* _WORK TASK_
Excluding any images, copy all of the lines below precisely as written.

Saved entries
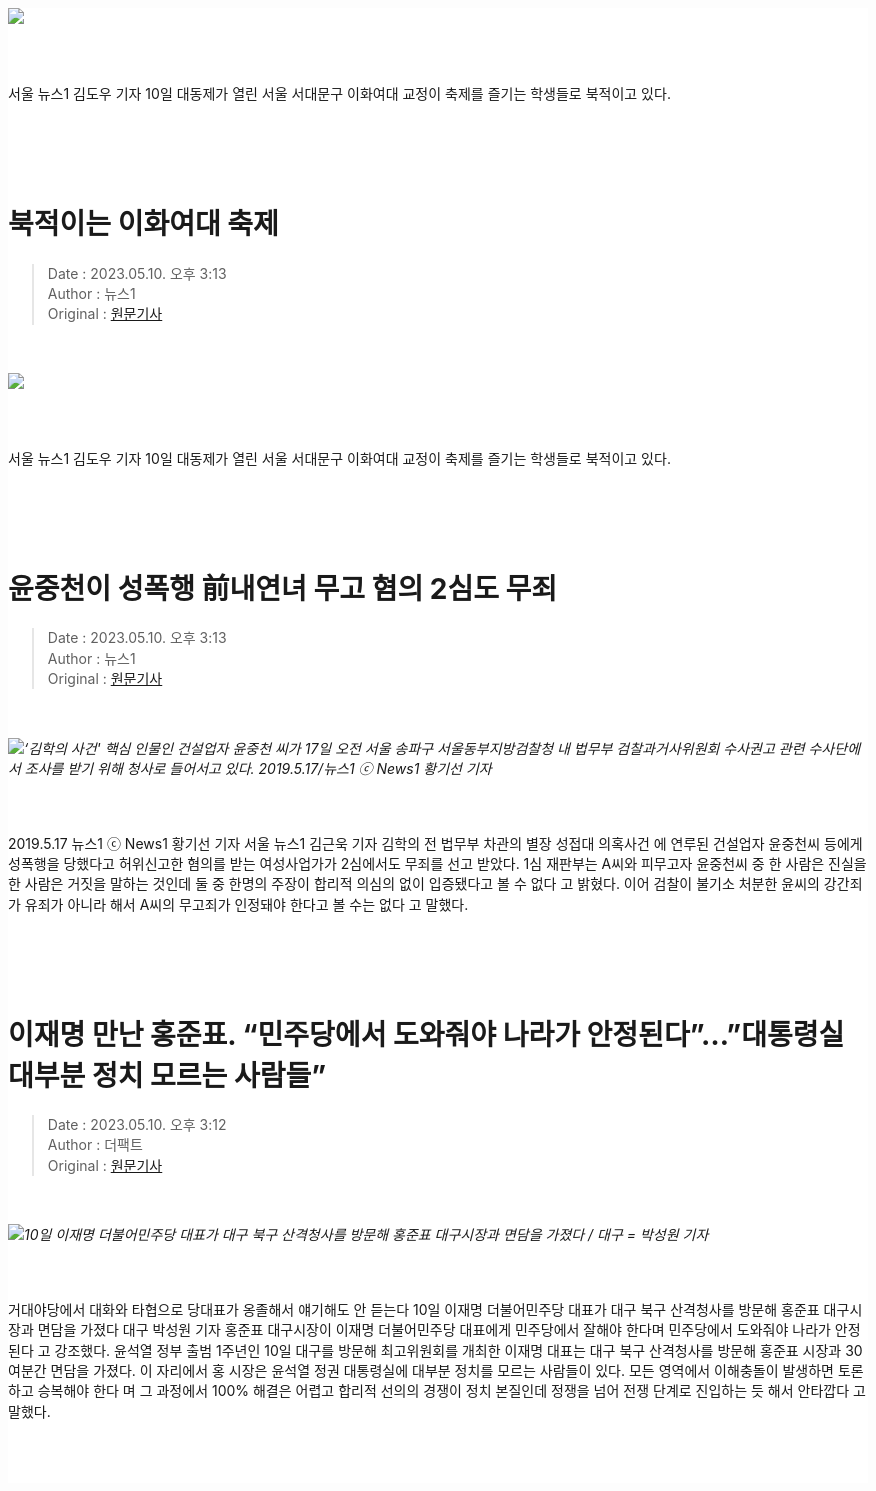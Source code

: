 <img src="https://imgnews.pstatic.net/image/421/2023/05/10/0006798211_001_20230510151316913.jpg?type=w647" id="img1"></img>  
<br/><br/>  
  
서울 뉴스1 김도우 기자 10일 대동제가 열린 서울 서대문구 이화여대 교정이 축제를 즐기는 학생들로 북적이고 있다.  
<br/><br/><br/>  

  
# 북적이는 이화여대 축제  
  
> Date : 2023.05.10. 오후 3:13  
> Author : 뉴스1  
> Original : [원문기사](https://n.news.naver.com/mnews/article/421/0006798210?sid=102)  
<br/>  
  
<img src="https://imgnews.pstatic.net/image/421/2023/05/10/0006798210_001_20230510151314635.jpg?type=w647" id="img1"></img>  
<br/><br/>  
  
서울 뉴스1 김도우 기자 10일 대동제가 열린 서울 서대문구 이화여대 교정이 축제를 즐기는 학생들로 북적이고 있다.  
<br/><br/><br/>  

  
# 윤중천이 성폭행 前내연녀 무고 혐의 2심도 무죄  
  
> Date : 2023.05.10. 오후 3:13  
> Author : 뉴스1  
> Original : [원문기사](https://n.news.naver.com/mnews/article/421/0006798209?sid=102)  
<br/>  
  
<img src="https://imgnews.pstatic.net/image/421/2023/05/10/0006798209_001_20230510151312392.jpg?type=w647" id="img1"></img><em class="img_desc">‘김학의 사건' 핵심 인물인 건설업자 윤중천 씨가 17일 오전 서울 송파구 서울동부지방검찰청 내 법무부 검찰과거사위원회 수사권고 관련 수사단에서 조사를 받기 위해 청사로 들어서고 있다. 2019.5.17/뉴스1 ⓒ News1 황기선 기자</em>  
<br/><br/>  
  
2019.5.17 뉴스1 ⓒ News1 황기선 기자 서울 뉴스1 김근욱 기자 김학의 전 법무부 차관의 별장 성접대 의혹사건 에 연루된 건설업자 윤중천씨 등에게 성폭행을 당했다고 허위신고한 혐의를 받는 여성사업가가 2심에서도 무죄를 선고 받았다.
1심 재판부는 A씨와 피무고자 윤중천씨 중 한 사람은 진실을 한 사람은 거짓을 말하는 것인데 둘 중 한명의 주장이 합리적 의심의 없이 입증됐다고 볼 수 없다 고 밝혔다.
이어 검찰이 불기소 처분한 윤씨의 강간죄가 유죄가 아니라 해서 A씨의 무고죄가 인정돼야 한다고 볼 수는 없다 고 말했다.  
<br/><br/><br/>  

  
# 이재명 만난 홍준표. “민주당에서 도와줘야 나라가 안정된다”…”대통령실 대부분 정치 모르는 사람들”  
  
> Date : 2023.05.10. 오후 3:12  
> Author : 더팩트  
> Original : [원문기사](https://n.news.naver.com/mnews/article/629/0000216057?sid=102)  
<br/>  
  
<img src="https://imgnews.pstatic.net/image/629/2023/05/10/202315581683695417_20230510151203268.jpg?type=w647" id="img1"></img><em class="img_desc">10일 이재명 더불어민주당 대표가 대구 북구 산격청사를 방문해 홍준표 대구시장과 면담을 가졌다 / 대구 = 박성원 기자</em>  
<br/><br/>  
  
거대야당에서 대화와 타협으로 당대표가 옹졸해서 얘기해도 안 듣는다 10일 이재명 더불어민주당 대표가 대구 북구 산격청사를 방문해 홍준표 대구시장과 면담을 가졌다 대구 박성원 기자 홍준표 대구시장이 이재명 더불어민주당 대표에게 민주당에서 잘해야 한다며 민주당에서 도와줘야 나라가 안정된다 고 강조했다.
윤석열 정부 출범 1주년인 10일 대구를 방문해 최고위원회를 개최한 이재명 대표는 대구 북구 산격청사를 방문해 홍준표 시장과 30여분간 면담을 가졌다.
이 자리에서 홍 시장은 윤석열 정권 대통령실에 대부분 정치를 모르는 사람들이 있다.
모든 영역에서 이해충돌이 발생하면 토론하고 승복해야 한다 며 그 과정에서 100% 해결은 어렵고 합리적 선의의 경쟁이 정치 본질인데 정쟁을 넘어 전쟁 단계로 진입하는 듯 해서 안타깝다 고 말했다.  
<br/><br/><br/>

* _SOLUTION TO THE EXERCISE_
Source code

: <img src="https://imgnews.pstatic.net/image/421/2023/05/10/0006798211_001_20230510151316913.jpg?type=w647" id="img1"></img>  
<br/><br/>  
  
서울 뉴스1 김도우 기자 10일 대동제가 열린 서울 서대문구 이화여대 교정이 축제를 즐기는 학생들로 북적이고 있다.  
<br/><br/><br/>  

  
# 북적이는 이화여대 축제  
  
> Date : 2023.05.10. 오후 3:13  
> Author : 뉴스1  
> Original : [원문기사](https://n.news.naver.com/mnews/article/421/0006798210?sid=102)  
<br/>  
  
<img src="https://imgnews.pstatic.net/image/421/2023/05/10/0006798210_001_20230510151314635.jpg?type=w647" id="img1"></img>  
<br/><br/>  
  
서울 뉴스1 김도우 기자 10일 대동제가 열린 서울 서대문구 이화여대 교정이 축제를 즐기는 학생들로 북적이고 있다.  
<br/><br/><br/>  

  
# 윤중천이 성폭행 前내연녀 무고 혐의 2심도 무죄  
  
> Date : 2023.05.10. 오후 3:13  
> Author : 뉴스1  
> Original : [원문기사](https://n.news.naver.com/mnews/article/421/0006798209?sid=102)  
<br/>  
  
<img src="https://imgnews.pstatic.net/image/421/2023/05/10/0006798209_001_20230510151312392.jpg?type=w647" id="img1"></img><em class="img_desc">‘김학의 사건' 핵심 인물인 건설업자 윤중천 씨가 17일 오전 서울 송파구 서울동부지방검찰청 내 법무부 검찰과거사위원회 수사권고 관련 수사단에서 조사를 받기 위해 청사로 들어서고 있다. 2019.5.17/뉴스1 ⓒ News1 황기선 기자</em>  
<br/><br/>  
  
2019.5.17 뉴스1 ⓒ News1 황기선 기자 서울 뉴스1 김근욱 기자 김학의 전 법무부 차관의 별장 성접대 의혹사건 에 연루된 건설업자 윤중천씨 등에게 성폭행을 당했다고 허위신고한 혐의를 받는 여성사업가가 2심에서도 무죄를 선고 받았다.
1심 재판부는 A씨와 피무고자 윤중천씨 중 한 사람은 진실을 한 사람은 거짓을 말하는 것인데 둘 중 한명의 주장이 합리적 의심의 없이 입증됐다고 볼 수 없다 고 밝혔다.
이어 검찰이 불기소 처분한 윤씨의 강간죄가 유죄가 아니라 해서 A씨의 무고죄가 인정돼야 한다고 볼 수는 없다 고 말했다.  
<br/><br/><br/>  

  
# 이재명 만난 홍준표. “민주당에서 도와줘야 나라가 안정된다”…”대통령실 대부분 정치 모르는 사람들”  
  
> Date : 2023.05.10. 오후 3:12  
> Author : 더팩트  
> Original : [원문기사](https://n.news.naver.com/mnews/article/629/0000216057?sid=102)  
<br/>  
  
<img src="https://imgnews.pstatic.net/image/629/2023/05/10/202315581683695417_20230510151203268.jpg?type=w647" id="img1"></img><em class="img_desc">10일 이재명 더불어민주당 대표가 대구 북구 산격청사를 방문해 홍준표 대구시장과 면담을 가졌다 / 대구 = 박성원 기자</em>  
<br/><br/>  
  
거대야당에서 대화와 타협으로 당대표가 옹졸해서 얘기해도 안 듣는다 10일 이재명 더불어민주당 대표가 대구 북구 산격청사를 방문해 홍준표 대구시장과 면담을 가졌다 대구 박성원 기자 홍준표 대구시장이 이재명 더불어민주당 대표에게 민주당에서 잘해야 한다며 민주당에서 도와줘야 나라가 안정된다 고 강조했다.
윤석열 정부 출범 1주년인 10일 대구를 방문해 최고위원회를 개최한 이재명 대표는 대구 북구 산격청사를 방문해 홍준표 시장과 30여분간 면담을 가졌다.
이 자리에서 홍 시장은 윤석열 정권 대통령실에 대부분 정치를 모르는 사람들이 있다.
모든 영역에서 이해충돌이 발생하면 토론하고 승복해야 한다 며 그 과정에서 100% 해결은 어렵고 합리적 선의의 경쟁이 정치 본질인데 정쟁을 넘어 전쟁 단계로 진입하는 듯 해서 안타깝다 고 말했다.  
<br/><br/><br/>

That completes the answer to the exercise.